Volume must be the same or be specified in only one of the publications, so that volume will be chosen.
Issue must be the same or be specified in only one of the publications, so that issue will be chosen.
Edition must be the same or be specified in only one of the publications, so this edition will be chosen.
If the pages are exactly the same or only one is specified, then that will be the chosen pages.
Otherwise, the longer page range will be chosen. (so '723-725' would be chosen over '723-+' which would be chosen over '723')
If the issns are exactly the same or only one is specified, then that will be the chosen issn.
Otherwise, the longer issn will be chosen. (so '1234-1234' would be chosen over '12341234')
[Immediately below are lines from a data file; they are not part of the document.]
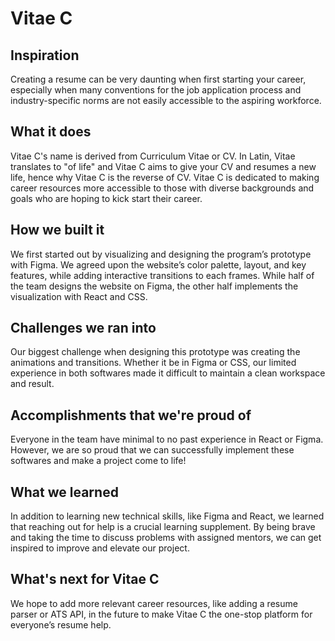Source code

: # Vitae C

## Inspiration 
Creating a resume can be very daunting when first starting your career, especially when many conventions for the job application process and industry-specific norms are not easily accessible to the aspiring workforce. 

## What it does 
Vitae C's name is derived from Curriculum Vitae or CV. In Latin, Vitae translates to "of life" and Vitae C aims to give your CV and resumes a new life, hence why Vitae C is the reverse of CV. Vitae C is dedicated to making career resources more accessible to those with diverse backgrounds and goals who are hoping to kick start their career. 

## How we built it 
We first started out by visualizing and designing the program’s prototype with Figma. We agreed upon the website’s color palette, layout, and key features, while adding interactive transitions to each frames. While half of the team designs the website on Figma, the other half implements the visualization with React and CSS. 

## Challenges we ran into 
Our biggest challenge when designing this prototype was creating the animations and transitions. Whether it be in Figma or CSS, our limited experience in both softwares made it difficult to maintain a clean workspace and result. 

## Accomplishments that we're proud of 
Everyone in the team have minimal to no past experience in React or Figma. However, we are so proud that we can successfully implement these softwares and make a project come to life!

## What we learned 
In addition to learning new technical skills, like Figma and React, we learned that reaching out for help is a crucial learning supplement. By being brave and taking the time to discuss problems with assigned mentors, we can get inspired to improve and elevate our project.
 
## What's next for Vitae C 
We hope to add more relevant career resources, like adding a resume parser or ATS API, in the future to make Vitae C the one-stop platform for everyone’s resume help.
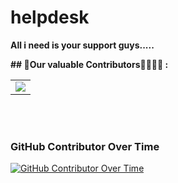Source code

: # helpdesk
**All i need is your support guys.....**


**## 📌Our valuable Contributors👩‍💻👨‍💻 : <a name="contributors"></a>**
<table align="center">
<tr>
<td>
<a href="https://github.com/aman5062/helpdesk_bca/graphs/contributors" align="center">
  <img src="https://contributors-img.web.app/image?repo=aman5062/helpdesk_bca" /> 
</a>
  
</td>
</tr>
</table>
<br><br>

### GitHub Contributor Over Time

[![GitHub Contributor Over Time](https://contributor-overtime-api.git-contributor.com/contributors-svg?chart=contributorOverTime&repo=aman5062/helpdesk2)](https://git-contributor.com?chart=contributorOverTime&repo=aman5062/helpdesk2)
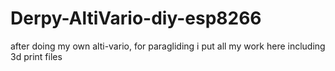 # Derpy-AltiVario-diy-esp8266
after doing my own alti-vario, for paragliding i put all my work here including 3d print files
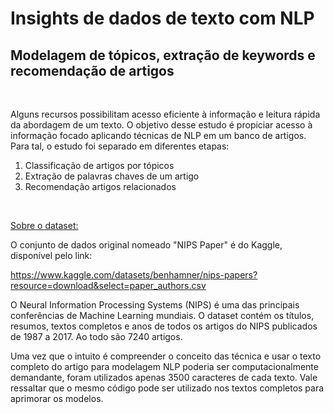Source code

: # **Insights de dados de texto com NLP**
## Modelagem de tópicos, extração de keywords e recomendação de artigos
&nbsp;

Alguns recursos possibilitam acesso eficiente à informação e leitura rápida da abordagem de um texto. O objetivo desse estudo é propiciar acesso à informação focado aplicando técnicas de NLP em um banco de artigos. Para tal, o estudo foi separado em diferentes etapas:     

1. Classificação de artigos por tópicos
2. Extração de palavras chaves de um artigo
3. Recomendação artigos relacionados


&nbsp;

<u> Sobre o dataset: </u>

O conjunto de dados original nomeado "NIPS Paper" é do Kaggle, disponível pelo link:

https://www.kaggle.com/datasets/benhamner/nips-papers?resource=download&select=paper_authors.csv  


O Neural Information Processing Systems (NIPS) é uma das principais conferências de Machine Learning mundiais. 
O dataset contém os títulos, resumos, textos completos e anos de todos os artigos do NIPS publicados de 1987 a 2017. Ao todo são 7240 artigos.

Uma vez que o intuito é compreender o conceito das técnica e usar o texto completo do artigo para modelagem NLP poderia ser computacionalmente demandante, foram utilizados apenas 3500 caracteres de cada texto. Vale ressaltar que o mesmo código pode ser utilizado nos textos completos para aprimorar os modelos.

&nbsp;
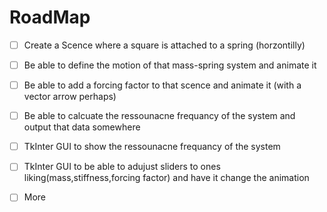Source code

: # RoadMap

-[ ] Create a Scence where a square is attached to a spring (horzontilly)
-[ ] Be able to define the motion  of that mass-spring system and animate it
-[ ] Be able to add a forcing factor to that scence and animate it (with a vector arrow perhaps)
-[ ] Be able to calcuate the ressounacne frequancy of the system and output that data somewhere
-[ ] TkInter GUI to show the ressounacne frequancy of the system
-[ ] TkInter GUI to be able to adujust sliders to ones liking(mass,stiffness,forcing factor) and have it change the animation
-[ ] More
If the publication types are exactly the same or only one is specified, then that will be the chosen publication type.
Otherwise, the longer publication type will be chosen. (so 'Academic Journal Article' would be chosen over 'Journal Article')
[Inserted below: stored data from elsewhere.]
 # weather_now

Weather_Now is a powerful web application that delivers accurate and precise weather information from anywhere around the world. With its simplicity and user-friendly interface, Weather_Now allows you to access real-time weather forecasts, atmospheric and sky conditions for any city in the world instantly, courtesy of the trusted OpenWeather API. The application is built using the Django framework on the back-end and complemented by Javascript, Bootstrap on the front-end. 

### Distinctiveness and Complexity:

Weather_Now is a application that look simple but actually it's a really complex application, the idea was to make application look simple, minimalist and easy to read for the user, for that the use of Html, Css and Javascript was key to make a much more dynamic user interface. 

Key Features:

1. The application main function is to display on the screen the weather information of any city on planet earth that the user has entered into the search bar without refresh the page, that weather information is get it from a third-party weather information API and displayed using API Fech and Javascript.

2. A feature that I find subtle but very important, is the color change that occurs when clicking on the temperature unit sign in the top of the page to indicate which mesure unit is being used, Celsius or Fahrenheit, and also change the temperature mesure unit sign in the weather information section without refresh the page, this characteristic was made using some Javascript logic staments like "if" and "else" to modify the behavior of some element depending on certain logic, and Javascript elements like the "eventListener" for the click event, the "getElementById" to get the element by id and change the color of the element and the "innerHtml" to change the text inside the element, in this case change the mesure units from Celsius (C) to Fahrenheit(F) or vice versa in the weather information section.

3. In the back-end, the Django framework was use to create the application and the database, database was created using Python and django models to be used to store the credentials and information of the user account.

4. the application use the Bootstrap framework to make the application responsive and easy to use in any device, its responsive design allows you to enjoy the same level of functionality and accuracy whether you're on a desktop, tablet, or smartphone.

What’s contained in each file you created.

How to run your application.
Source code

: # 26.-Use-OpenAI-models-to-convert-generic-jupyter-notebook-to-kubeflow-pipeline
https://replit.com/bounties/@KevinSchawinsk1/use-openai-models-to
It just picks one of the isbns if both publications have an isbn, or picks the only one if only one is defined.
The longer abstract is chosen.
If one or both is true, then true is chose. If both are false, then false is chosen.
It just picks one of the values if both publications have a 'total scopus citations', or picks the only one if only one is defined
It just picks one of the urls if both publications have a url, or picks the only one if only one is defined
Authorships, open access locations, and waivers will all be merged/transferred to the target publication the same way as before.
There is a bit of a filtering process to attach the preferred contributor names to the target publication. All of the contributor names for both publications are pulled together and grouped by the unique combination of the first letter of their first name and their entire last name. Then, those groups are filtered down to the records with the most metadata. So if two contributor names have the same name, but one has the role and position defined and the other does not, then the one with those attributes defined will be chosen as the preferred contributor name. The other will be deleted. Finally, if two names are grouped as the same, and they both have the same amount of metadata, then the fuller name will be chosen. For example 'John Smith' would be chosen over 'J Smith'.
Thanks, @ajkiessl ! Here are a few thoughts on the matching part from me. Feedback on merging coming soon.
Title and Secondary Title
It's common (I think with Pure data) for the subtitle after a colon to be put in the Secondary Title field. With AI data, this subtitle is more commonly in the Title field, after a semicolon. Rather than requiring Title to match Title and Secondary Title to match Secondary Title, could you concatenate the fields, strip non-alphanumeric characters and spaces, and then check for the case insensitive match? I think that would help match a lot more things.
Journal title
One journal is present, or both journals are present and the journal titles match exactly.
Ampersands ("&") are a common problem with journals. If it's not too tricky, it would be nice if "Math & Computers" would be treated as a match for "Math and Computers."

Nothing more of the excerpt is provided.